Grazie alle proteste e all'intervento del sindacato della Comunicazione Slc-Cgl di Milano, l'unico che conosce la nostra condizione e che se ne occupa, abbiamo ottenuto che il tetto per ricevere questa indennità, non fosse di 30, ma di 7 giornate.

Nel mio caso, che soprattutto con la mia compagnia ho praticato la legalità, con 80 giornate lavorative il problema non si pone, mentre si pone per tanissimi altri lavoratori che hanno avuto contratti capestro in nero, senza rispetto per la legalità del lavoro, così non hanno diritto neppure all'indennità di 7 giornate, perchè non le hanno raggiunte.

Però, dei 600 euro che mi spettano ho ricevuto solo quelli del mese di marzo, e non ancora quelli di aprile e maggio, come Conte ci aveva promesso in quel famoso intervento in cui diceva: “Gli artisti che ci fanno tanto divertire...”. Solo questo ha detto di noi, qualificati come giullari di corte, è una definizione che non ci rappresenta, oltre al divertimento offriamo qualcosa di più.

Posso capire che parlino così, perchè in questa drammatica situazione non sanno a che santo votarsi. Quindi, causa la pandemia, sono stati chiusi tutti i luoghi in cui noi svolgevamo il nostro lavoro.

“Come hai occupato i mesi di chiusura?” “Facendo corsi online con i mei allievi, ma in coscienza, non ho chiesto un compenso per un esperimento, perchè quello è stato: poca dimestichezza con i mezzi tecnici, sia da parte mia, e anche degli allievi, oltre ai problemi di connessione.”

“Adesso, come stanno le cose?”

“Questi 600 euro non si vedono, il sito dell'Imps conferma che li riceveremo. Chissà quando! Per molti i 600 euro rappresentano la sopravvivenza.

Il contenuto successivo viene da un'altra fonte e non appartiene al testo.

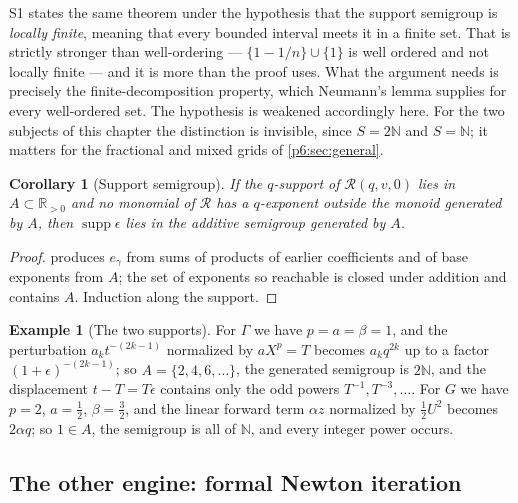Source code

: \documentclass[11pt,a4paper,oneside]{book}
\theoremstyle{plain}
\newtheorem{corollary}[theorem]{Corollary}
\theoremstyle{definition}
\newtheorem{example}[theorem]{Example}
\theoremstyle{remark}
\newcommand{\Nat}{\mathbb{N}}
\newcommand{\Real}{\mathbb{R}}
\begin{document}
\begin{repairbox}
S1 states the same theorem under the hypothesis that the support semigroup is
\emph{locally finite}, meaning that every bounded interval meets it in a
finite set.  That is strictly stronger than well-ordering --- $\{1-1/n\}\cup
\{1\}$ is well ordered and not locally finite --- and it is more than the
proof uses.  What the argument needs is precisely the finite-decomposition
property, which Neumann's lemma supplies for every well-ordered set.  The
hypothesis is weakened accordingly here.  For the two subjects of this chapter
the distinction is invisible, since $S=2\Nat$ and $S=\Nat$; it matters for the
fractional and mixed grids of \cref{p6:sec:general}.
\end{repairbox}

\begin{corollary}[Support semigroup]\label{p6:cor:support}
If the $q$-support of $\mathcal{R}(q,v,0)$ lies in $A\subset\Real_{>0}$ and no
monomial of $\mathcal{R}$ has a $q$-exponent outside the monoid generated by $A$,
then $\operatorname{supp}\epsilon$ lies in the additive semigroup generated by
$A$.
\end{corollary}

\begin{proof}
 produces $e_\gamma$ from sums of products of earlier
coefficients and of base exponents from $A$; the set of exponents so reachable
is closed under addition and contains $A$.  Induction along the support.
\end{proof}

\begin{example}[The two supports]\label{p6:ex:supports}
For $\Gamma$ we have $p=a=\beta=1$, and the perturbation $a_kt^{-(2k-1)}$
normalized by $aX^{p}=T$ becomes $a_kq^{2k}$ up to a factor
$(1+\epsilon)^{-(2k-1)}$; so $A=\{2,4,6,\dots\}$, the generated semigroup is
$2\Nat$, and the displacement $t-T=T\epsilon$ contains only the odd powers
$T^{-1},T^{-3},\dots$.  For $G$ we have $p=2$, $a=\tfrac12$, $\beta=\tfrac32$,
and the linear forward term $\alpha z$ normalized by $\tfrac12U^{2}$ becomes
$2\alpha q$; so $1\in A$, the semigroup is all of $\Nat$, and every integer
power occurs.
\end{example}

\subsection{The other engine: formal Newton iteration}
\end{document}
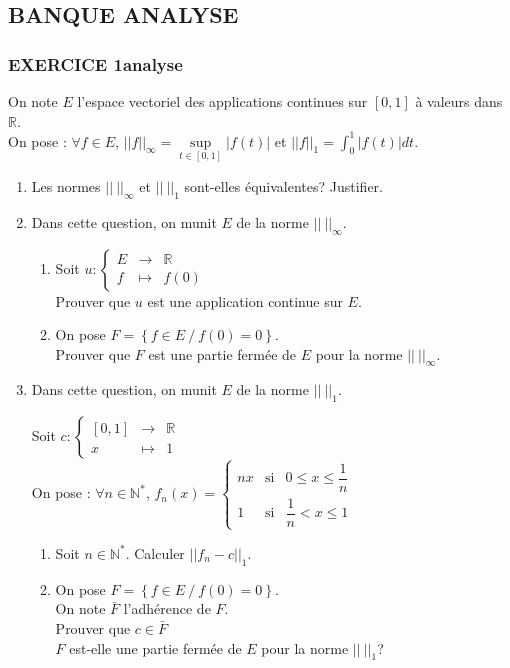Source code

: \documentclass[10pt,oneside]{article}
\begin{document}
\pagebreak
\begin{flushleft}

\part*{BANQUE ANALYSE}

\section*{EXERCICE 1\:analyse  }

On note $E$ l'espace vectoriel des applications continues sur $\left[ 0,1\right]$ à valeurs dans $\mathbb{R}$.\\
On pose : $\forall f\in E$,  $||f||_{\infty}=\underset{t\in \left[ 0,1\right] }{\sup}|f(t)|$ et $||f||_{1}=\displaystyle\int_{0}^{1}|f(t)|dt$.
\begin{enumerate}
\item
Les normes $||\:||_{\infty}$ et $||\:||_{1}$ sont-elles équivalentes? Justifier.
\item
Dans cette question, on munit $E$ de la norme $||\:||_{\infty}$.
\begin{enumerate}
\item
Soit $u:\left\lbrace \begin{array}{lll}
E&\longrightarrow& \mathbb{R}\\
f&\longmapsto& f(0)
\end{array}
\right. $\\
Prouver que $u$ est une application continue sur $E$.\:\:\:\:
\item
On pose $F=\left\lbrace  f\in E\:/\: f(0)=0\right\rbrace$.\\
Prouver que $F$ est une partie fermée de $E$  pour la norme $||\:||_{\infty}$.

\end{enumerate}
\item
Dans cette question, on munit $E$ de la norme $||\:||_{1}$.


Soit $c:\left\lbrace \begin{array}{lll}
\left[0,1 \right] &\longrightarrow& \mathbb{R}\\
x&\longmapsto& 1
\end{array}
\right. $\\
\medskip
On pose : $\forall n\in \mathbb{N}^{*}$, $f_n(x)=\left\lbrace \begin{array}{lll}
nx& \text{si}& 0\leqslant x\leqslant \dfrac{1}{n}\\
1&\text{si}& \dfrac{1}{n}< x\leqslant 1
\end{array}\right. $
\begin{enumerate}
\item
Soit $n\in \mathbb{N}^{*}$. Calculer $||f_n-c||_{1}$.
\item
On pose $F=\left\lbrace  f\in E\:/\: f(0)=0\right\rbrace$.\\
On note $\bar{F}$ l'adhérence de $F$.\\
Prouver que $c\in \bar{F}$\\
$F$ est-elle une partie fermée de $E$ pour la norme $||\:||_{1}$? 
\end{enumerate}
\end{enumerate}



\end{flushleft}
\end{document}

Hanno riaperto i teatri stabili, le grandi Istituzioni, che comunque avevano già ricevuto il denaro dallo stato dalle regioni, per i loro progetti che hanno realizzato adattandoli alle norme vigenti.

Ma il dramma del momento è che, appena il dieci per cento dei lavoratori dello spettacolo italiani, avranno un'occupazione.

I comitati della categoria l'hanno definita una falsa ripartenza. Per questo motivo abbiamo manifestato davanti al teatro Carignano.

“Quali sono le tue speranze?” “Che da tutto questo nasca una nuova coscienza, innanzitutto nostra, se finora abbiamo subito questo trattamento, è anche colpa nostra, ma soprattutto che si smuova la coscienza delle persone, delle istituzioni con cui collaboriamo. Insomma, rispetto della nostra dignità di artisti, di lavoratori che portano le proprie energie alla gente.”

Fulgida che non rinuncierebbe per nulla al mondo alla sua professione, mi confida sussurrando: “Non si può smettere, perchè fare teatro è un'urgenza. E' una malattia, non puoi più fare altro che quello. Tutto il resto è un ripiego.